**AIM OF THE TASK**
The answer must consist of each line of the records below that contains the string "evaluated".

**SUPPLIED DATA**
# # #

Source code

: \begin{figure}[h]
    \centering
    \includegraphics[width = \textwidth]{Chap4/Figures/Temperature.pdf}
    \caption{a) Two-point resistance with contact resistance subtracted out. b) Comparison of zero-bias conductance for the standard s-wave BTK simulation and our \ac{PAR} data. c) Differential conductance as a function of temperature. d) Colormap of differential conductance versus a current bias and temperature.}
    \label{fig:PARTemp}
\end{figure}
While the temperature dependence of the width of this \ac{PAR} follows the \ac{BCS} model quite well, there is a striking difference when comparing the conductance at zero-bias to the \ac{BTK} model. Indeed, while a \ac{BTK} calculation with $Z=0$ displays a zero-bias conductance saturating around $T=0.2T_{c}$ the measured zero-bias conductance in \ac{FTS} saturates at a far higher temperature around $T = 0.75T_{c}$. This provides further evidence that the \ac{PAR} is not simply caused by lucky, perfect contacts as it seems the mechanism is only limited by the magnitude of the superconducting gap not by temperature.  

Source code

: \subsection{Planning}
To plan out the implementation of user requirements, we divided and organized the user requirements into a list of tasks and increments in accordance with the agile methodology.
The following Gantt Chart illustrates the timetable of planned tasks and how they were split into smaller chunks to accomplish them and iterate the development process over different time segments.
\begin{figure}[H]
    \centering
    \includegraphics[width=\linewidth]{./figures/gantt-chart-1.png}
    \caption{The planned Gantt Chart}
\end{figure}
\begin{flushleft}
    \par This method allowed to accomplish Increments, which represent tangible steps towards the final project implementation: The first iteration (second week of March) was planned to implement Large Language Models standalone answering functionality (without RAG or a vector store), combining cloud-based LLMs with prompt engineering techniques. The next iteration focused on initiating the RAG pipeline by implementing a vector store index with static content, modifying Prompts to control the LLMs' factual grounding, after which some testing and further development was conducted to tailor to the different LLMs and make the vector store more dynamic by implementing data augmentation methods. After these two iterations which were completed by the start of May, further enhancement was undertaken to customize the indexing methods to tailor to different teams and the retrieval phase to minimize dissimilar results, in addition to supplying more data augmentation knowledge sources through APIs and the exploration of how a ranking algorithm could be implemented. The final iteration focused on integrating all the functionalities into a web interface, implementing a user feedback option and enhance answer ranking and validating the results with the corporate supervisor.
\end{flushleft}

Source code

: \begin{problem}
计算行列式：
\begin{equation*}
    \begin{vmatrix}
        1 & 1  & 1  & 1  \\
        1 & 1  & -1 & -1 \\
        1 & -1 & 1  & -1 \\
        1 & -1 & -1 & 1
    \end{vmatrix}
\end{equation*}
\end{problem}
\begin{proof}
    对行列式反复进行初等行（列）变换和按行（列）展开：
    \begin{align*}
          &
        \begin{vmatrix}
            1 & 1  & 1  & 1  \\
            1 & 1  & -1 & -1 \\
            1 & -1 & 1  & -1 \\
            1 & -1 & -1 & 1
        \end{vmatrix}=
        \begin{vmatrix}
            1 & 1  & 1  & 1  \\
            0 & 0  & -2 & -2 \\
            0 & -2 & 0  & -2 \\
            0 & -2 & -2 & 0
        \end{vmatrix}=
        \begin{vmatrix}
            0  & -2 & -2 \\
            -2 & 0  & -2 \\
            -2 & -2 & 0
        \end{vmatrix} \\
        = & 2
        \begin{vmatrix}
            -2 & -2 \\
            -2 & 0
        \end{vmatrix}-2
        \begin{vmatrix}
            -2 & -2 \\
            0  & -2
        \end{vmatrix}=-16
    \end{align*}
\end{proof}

# # #

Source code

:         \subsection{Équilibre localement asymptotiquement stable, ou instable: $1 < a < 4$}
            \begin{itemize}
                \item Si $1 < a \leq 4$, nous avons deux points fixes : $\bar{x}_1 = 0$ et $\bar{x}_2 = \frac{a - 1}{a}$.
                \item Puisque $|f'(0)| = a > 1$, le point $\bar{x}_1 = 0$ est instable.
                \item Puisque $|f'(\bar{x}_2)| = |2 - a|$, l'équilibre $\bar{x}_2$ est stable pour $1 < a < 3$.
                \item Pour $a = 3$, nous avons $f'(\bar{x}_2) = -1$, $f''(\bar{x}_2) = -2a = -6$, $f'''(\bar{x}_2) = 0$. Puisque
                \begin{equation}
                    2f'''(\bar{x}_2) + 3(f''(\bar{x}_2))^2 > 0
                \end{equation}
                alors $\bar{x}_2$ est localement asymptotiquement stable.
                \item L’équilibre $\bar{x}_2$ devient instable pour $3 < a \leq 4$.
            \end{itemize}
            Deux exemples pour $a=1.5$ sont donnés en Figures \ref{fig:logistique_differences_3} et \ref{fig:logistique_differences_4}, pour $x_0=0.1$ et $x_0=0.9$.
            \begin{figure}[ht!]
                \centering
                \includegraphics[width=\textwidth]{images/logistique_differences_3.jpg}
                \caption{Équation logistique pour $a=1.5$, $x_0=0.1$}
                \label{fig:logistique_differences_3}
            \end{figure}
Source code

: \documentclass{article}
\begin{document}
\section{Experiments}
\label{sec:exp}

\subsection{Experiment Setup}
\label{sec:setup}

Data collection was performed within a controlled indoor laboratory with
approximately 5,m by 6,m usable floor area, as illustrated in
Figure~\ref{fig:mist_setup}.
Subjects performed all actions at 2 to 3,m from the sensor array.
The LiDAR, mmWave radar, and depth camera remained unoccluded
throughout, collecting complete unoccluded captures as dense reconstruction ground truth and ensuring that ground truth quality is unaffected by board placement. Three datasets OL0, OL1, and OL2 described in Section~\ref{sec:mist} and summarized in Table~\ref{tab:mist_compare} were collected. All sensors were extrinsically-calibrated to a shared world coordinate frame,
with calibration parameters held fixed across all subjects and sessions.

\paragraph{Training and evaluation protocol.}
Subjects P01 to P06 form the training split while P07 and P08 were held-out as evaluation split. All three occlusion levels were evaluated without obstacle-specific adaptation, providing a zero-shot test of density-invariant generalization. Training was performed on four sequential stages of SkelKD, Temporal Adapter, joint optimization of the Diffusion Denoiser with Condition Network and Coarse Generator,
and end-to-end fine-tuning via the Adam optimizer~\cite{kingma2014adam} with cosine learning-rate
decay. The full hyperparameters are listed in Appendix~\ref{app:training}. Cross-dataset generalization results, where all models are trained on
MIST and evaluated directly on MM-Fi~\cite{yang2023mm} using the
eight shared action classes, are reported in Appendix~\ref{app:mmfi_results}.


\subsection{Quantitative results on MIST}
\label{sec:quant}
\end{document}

# # #

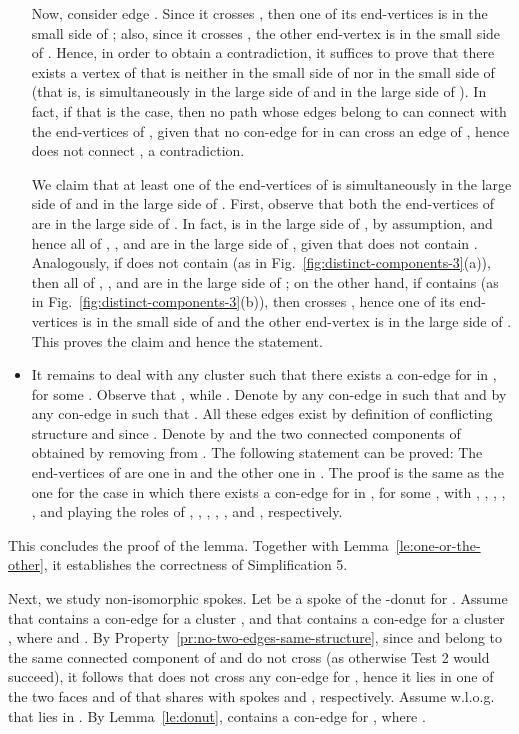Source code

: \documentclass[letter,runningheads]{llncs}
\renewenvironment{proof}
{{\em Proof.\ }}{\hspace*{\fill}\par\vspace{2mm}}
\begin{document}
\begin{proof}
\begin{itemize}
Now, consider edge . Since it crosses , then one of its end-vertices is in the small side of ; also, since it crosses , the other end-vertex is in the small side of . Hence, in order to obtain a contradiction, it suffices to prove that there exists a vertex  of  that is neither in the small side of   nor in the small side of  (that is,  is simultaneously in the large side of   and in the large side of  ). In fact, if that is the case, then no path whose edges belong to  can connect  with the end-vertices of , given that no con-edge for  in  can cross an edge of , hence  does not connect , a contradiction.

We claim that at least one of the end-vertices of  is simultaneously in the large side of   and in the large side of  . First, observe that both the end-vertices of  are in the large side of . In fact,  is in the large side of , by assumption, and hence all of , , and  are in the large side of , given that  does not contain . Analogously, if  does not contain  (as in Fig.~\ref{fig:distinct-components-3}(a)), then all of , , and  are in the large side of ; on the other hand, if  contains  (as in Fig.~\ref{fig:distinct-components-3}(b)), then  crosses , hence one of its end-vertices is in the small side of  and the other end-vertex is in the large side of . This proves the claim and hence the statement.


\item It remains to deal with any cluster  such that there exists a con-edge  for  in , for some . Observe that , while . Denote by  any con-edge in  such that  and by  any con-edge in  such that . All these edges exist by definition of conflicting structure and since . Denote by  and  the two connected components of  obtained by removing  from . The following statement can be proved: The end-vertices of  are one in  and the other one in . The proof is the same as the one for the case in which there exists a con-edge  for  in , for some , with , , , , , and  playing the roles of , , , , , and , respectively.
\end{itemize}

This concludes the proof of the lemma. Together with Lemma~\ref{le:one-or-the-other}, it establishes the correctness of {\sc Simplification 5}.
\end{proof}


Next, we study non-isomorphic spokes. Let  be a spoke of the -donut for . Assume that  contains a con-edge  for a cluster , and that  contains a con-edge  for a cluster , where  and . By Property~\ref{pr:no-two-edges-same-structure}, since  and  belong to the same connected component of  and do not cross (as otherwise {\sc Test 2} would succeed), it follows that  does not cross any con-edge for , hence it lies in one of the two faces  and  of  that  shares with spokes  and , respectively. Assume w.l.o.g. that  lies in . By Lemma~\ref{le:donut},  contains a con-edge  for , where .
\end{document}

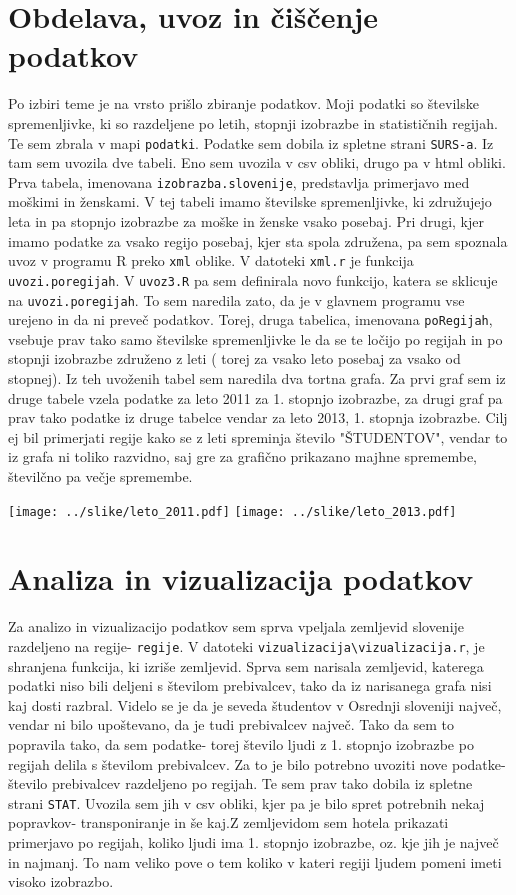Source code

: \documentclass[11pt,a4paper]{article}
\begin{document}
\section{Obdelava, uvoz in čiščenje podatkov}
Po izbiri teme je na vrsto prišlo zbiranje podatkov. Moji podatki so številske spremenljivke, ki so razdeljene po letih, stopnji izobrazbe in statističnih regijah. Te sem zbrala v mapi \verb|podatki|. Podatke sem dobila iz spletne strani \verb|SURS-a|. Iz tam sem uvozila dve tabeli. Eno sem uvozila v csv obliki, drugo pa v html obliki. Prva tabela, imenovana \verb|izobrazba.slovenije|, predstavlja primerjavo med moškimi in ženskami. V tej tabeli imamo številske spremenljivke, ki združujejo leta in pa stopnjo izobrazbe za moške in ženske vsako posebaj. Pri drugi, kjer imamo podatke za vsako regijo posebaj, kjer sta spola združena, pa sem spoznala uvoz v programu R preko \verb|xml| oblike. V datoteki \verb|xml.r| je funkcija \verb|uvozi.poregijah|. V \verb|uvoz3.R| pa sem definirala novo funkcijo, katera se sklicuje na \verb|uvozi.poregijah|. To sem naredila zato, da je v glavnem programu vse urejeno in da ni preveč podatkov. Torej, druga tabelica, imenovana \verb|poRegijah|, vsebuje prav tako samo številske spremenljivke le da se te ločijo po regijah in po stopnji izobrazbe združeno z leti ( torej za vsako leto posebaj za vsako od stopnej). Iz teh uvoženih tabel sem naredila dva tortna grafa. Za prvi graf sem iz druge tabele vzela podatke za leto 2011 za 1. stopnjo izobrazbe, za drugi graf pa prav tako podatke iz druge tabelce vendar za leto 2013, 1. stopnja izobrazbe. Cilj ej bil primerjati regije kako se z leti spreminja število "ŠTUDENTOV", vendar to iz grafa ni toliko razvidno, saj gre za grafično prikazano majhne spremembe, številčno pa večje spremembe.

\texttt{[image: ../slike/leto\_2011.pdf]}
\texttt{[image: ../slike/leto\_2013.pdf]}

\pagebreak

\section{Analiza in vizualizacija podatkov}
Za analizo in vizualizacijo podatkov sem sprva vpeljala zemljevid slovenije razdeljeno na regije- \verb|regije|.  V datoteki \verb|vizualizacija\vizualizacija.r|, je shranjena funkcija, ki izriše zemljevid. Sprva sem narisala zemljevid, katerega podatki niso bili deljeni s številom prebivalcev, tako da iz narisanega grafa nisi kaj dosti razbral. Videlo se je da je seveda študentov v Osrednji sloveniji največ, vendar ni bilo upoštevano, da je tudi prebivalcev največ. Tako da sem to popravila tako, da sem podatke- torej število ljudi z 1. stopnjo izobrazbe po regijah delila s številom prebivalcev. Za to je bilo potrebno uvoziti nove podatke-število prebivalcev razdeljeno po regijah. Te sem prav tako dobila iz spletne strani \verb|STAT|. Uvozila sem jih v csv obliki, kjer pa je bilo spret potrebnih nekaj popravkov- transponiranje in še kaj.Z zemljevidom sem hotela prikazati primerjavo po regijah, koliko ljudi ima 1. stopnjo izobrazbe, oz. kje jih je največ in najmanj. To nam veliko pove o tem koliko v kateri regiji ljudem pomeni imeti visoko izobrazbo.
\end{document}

# # #

**THE COMPLETED TASK**
Subjects P01 to P06 form the training split while P07 and P08 were held-out as evaluation split. All three occlusion levels were evaluated without obstacle-specific adaptation, providing a zero-shot test of density-invariant generalization. Training was performed on four sequential stages of SkelKD, Temporal Adapter, joint optimization of the Diffusion Denoiser with Condition Network and Coarse Generator,
MIST and evaluated directly on MM-Fi~\cite{yang2023mm} using the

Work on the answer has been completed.